31.03.18 | 18:46. Archivado en Encuentros, CicloB

Domingo de Pascua – Ciclo B (Marcos 16, 1–7) – 1 de abril de 2018

San Ignacio de Loyola, en el número 299 de los Ejercicios Espirituales, afirma que la primera aparición del Señor resucitado fue a María, su madre: “Primero: apareció a la Virgen María, lo cual, aunque no se diga en la Escritura, se tiene por dicho, en decir que apareció a tantos otros; porque la Escritura supone que tenemos entendimiento, como está escrito: (¿También vosotros estáis sin entendimiento?)”. Inspirados en este texto, imaginemos cómo pudo ser esta aparición…

El primer día de la semana, María amaneció en casa de José de Arimatea. Todos los discípulos del Señor y él mismo se quedaban allí cuando subían a Jerusalén.
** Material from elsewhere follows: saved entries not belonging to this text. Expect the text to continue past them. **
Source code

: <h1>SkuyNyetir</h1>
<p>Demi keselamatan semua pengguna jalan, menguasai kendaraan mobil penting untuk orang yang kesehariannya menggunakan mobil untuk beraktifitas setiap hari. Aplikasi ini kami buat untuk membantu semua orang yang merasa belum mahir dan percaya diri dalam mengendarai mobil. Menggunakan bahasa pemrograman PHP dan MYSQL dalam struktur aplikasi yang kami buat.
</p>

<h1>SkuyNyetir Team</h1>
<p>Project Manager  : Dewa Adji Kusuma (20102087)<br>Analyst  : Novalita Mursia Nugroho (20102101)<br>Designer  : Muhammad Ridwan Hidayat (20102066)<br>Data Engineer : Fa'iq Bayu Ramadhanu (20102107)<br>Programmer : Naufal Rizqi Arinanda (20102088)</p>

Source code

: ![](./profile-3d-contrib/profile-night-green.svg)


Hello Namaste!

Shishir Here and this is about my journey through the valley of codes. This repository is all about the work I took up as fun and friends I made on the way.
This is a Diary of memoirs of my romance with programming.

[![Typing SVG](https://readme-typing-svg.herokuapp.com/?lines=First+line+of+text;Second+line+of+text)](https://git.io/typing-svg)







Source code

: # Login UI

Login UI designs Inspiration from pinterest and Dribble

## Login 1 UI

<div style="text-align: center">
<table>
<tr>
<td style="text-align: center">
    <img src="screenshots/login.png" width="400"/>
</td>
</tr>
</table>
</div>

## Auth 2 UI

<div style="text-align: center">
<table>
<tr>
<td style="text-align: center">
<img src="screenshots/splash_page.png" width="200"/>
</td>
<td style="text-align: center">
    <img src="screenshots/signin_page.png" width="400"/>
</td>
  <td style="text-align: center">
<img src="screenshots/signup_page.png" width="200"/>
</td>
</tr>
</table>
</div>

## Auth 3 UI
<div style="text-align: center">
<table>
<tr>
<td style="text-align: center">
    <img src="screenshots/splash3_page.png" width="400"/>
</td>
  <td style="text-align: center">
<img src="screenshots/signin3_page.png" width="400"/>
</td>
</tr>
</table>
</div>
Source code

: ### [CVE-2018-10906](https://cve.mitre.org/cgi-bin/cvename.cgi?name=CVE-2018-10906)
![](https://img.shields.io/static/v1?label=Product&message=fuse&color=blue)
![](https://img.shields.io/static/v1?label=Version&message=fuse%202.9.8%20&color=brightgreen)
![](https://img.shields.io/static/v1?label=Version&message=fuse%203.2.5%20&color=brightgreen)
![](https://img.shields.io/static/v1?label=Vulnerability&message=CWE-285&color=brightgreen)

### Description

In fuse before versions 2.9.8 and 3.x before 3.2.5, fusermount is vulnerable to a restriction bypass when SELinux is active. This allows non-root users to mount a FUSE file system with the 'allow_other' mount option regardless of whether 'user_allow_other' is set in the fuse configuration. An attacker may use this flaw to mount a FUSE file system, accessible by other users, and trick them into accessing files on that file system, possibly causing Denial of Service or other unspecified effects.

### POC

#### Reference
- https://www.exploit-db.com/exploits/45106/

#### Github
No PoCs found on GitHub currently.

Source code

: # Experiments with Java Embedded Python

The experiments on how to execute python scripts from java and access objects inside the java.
Todo era desorden cuando venían a la fiesta de la Pascua; nadie hacía ningún trabajo el día sábado, a no ser María que no dejaba de recoger túnicas y mantos y de asear un poco la casa para que se pudiera caminar de un lugar a otro. Esa mañana María se levantó muy temprano; todavía tenía su corazón oprimido y sus ojos le ardían de tanto llorar. Había pasado todo el sábado orando al Altísimo por su hijo.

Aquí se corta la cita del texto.